Copy out each line of the entries where the word "Your" is present.

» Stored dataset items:
◆ ◆ ◆ ◆
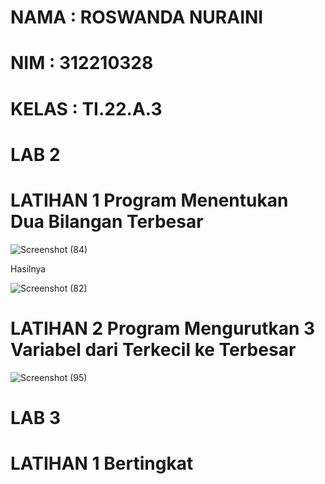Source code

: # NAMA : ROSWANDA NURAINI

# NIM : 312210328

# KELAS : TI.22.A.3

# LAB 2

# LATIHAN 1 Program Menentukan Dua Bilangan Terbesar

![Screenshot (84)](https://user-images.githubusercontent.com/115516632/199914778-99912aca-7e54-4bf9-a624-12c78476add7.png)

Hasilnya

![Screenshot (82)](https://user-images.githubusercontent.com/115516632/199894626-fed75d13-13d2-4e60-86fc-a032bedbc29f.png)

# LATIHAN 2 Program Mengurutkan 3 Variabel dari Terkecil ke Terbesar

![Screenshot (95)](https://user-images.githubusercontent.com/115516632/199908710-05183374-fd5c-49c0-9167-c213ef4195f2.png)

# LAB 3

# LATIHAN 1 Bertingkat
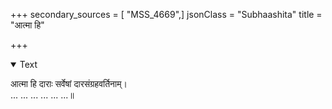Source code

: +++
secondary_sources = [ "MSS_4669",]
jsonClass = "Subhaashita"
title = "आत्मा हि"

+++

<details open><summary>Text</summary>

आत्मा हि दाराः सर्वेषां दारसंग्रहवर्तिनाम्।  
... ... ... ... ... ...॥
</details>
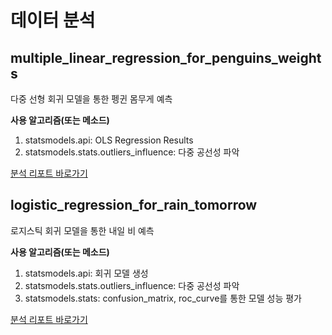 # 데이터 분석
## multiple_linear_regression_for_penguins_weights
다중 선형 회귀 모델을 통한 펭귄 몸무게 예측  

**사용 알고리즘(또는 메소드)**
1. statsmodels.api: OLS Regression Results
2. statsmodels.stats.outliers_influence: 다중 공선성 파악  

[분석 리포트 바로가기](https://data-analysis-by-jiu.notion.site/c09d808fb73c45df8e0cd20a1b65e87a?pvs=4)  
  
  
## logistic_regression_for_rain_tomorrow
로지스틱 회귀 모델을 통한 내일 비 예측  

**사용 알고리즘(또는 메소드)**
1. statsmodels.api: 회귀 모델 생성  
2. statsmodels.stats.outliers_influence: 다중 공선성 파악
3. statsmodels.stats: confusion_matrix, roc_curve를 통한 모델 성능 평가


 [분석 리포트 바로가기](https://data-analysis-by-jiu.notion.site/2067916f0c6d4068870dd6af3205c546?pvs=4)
◆ ◆ ◆ ◆
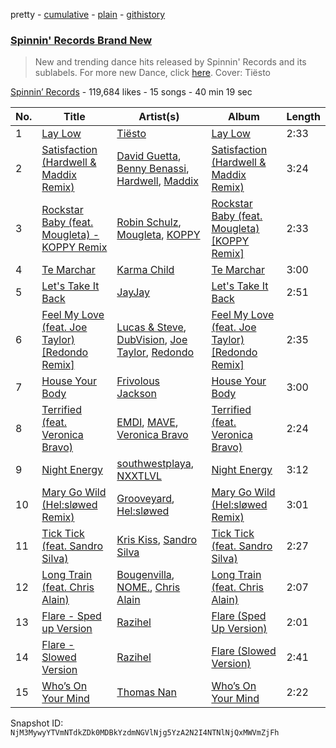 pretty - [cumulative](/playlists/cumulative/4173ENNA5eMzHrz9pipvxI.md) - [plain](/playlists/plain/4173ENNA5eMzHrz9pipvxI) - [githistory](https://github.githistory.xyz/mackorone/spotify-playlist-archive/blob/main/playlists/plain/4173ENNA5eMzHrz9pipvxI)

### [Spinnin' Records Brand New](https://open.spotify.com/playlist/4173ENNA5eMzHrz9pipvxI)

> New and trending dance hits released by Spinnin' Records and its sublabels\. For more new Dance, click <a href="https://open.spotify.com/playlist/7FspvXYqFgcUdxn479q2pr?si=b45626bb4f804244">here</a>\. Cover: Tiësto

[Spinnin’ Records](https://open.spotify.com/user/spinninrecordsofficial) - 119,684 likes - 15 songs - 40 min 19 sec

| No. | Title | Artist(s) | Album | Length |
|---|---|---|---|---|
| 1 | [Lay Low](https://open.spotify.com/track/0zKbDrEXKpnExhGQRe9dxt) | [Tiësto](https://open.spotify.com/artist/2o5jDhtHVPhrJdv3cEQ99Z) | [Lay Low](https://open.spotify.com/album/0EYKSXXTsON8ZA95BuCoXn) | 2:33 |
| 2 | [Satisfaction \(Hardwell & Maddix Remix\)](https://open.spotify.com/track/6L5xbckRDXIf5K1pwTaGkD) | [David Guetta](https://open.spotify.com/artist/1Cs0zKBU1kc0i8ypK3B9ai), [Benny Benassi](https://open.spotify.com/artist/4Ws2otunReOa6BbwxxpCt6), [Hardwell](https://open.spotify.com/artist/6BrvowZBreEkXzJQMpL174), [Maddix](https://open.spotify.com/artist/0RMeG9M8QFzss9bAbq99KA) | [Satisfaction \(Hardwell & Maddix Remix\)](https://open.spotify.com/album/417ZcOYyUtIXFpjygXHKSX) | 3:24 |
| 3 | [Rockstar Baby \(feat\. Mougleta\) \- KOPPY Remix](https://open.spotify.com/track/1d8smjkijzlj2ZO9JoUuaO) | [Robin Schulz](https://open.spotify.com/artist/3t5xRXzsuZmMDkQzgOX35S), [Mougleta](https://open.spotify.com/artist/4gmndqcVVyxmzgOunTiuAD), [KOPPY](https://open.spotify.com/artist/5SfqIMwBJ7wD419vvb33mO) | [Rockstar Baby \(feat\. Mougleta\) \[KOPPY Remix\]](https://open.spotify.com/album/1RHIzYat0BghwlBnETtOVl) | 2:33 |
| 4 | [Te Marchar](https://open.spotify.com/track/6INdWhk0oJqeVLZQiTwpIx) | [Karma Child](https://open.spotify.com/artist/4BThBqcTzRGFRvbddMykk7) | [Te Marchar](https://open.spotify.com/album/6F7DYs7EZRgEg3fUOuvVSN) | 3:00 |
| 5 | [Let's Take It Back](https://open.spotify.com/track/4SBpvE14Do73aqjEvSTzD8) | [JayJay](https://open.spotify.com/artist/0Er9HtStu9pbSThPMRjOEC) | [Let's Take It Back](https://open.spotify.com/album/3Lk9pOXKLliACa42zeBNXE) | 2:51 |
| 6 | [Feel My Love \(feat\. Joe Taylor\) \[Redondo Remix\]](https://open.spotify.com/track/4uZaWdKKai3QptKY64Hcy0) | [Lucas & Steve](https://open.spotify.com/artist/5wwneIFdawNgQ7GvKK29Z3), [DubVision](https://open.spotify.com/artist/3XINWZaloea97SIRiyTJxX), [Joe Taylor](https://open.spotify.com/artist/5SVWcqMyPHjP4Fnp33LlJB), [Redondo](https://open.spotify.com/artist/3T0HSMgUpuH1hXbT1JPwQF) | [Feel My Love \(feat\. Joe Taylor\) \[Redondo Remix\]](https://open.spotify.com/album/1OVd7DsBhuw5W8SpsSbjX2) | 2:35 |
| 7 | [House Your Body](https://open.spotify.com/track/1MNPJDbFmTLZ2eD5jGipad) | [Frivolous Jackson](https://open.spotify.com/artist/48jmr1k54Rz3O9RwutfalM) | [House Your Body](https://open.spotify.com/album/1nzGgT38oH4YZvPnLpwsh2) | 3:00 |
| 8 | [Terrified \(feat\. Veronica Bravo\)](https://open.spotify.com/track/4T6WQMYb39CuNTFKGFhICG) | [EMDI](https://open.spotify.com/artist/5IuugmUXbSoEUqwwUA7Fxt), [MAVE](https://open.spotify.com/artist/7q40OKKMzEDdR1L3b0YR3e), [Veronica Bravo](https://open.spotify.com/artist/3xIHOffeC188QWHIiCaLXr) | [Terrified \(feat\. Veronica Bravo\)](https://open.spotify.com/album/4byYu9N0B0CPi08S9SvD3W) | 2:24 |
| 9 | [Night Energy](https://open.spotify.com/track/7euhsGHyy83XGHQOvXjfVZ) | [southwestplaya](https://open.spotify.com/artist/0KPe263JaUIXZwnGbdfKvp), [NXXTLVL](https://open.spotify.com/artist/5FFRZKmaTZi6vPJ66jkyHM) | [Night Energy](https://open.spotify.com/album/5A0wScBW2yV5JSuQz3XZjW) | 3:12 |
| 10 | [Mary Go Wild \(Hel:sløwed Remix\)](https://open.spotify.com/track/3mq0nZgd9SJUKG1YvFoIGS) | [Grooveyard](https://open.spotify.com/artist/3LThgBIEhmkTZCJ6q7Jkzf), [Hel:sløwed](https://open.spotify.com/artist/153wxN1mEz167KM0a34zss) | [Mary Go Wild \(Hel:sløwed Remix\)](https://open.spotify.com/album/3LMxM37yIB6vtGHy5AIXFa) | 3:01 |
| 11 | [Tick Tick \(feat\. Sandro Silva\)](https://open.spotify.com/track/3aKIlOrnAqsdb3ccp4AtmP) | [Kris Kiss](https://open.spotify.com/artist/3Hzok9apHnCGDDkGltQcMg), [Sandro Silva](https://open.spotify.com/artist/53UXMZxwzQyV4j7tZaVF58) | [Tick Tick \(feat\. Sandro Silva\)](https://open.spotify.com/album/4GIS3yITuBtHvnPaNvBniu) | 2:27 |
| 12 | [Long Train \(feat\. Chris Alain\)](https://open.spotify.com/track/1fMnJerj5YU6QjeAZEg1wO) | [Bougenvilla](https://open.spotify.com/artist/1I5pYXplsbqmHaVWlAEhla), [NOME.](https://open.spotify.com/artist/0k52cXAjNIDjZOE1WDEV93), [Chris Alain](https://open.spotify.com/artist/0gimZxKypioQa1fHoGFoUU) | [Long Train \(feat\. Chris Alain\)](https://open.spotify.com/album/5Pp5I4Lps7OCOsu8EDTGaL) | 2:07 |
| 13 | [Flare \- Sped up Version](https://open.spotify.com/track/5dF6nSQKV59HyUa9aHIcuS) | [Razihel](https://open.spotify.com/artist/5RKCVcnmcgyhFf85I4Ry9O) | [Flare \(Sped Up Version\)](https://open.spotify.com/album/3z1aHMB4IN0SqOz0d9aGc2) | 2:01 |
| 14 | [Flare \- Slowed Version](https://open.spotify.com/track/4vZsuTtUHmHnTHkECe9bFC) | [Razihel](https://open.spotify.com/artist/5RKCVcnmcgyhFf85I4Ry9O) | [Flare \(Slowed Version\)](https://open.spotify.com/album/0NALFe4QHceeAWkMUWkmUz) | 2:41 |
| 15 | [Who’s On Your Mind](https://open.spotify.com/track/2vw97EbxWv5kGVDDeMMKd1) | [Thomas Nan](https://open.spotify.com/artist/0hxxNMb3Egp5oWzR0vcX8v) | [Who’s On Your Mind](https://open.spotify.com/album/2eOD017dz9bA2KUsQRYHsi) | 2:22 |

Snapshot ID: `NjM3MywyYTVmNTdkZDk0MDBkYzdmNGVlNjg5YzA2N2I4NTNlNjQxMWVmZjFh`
◆ ◆ ◆ ◆
» Answer section:
| 7 | [House Your Body](https://open.spotify.com/track/1MNPJDbFmTLZ2eD5jGipad) | [Frivolous Jackson](https://open.spotify.com/artist/48jmr1k54Rz3O9RwutfalM) | [House Your Body](https://open.spotify.com/album/1nzGgT38oH4YZvPnLpwsh2) | 3:00 |
| 15 | [Who’s On Your Mind](https://open.spotify.com/track/2vw97EbxWv5kGVDDeMMKd1) | [Thomas Nan](https://open.spotify.com/artist/0hxxNMb3Egp5oWzR0vcX8v) | [Who’s On Your Mind](https://open.spotify.com/album/2eOD017dz9bA2KUsQRYHsi) | 2:22 |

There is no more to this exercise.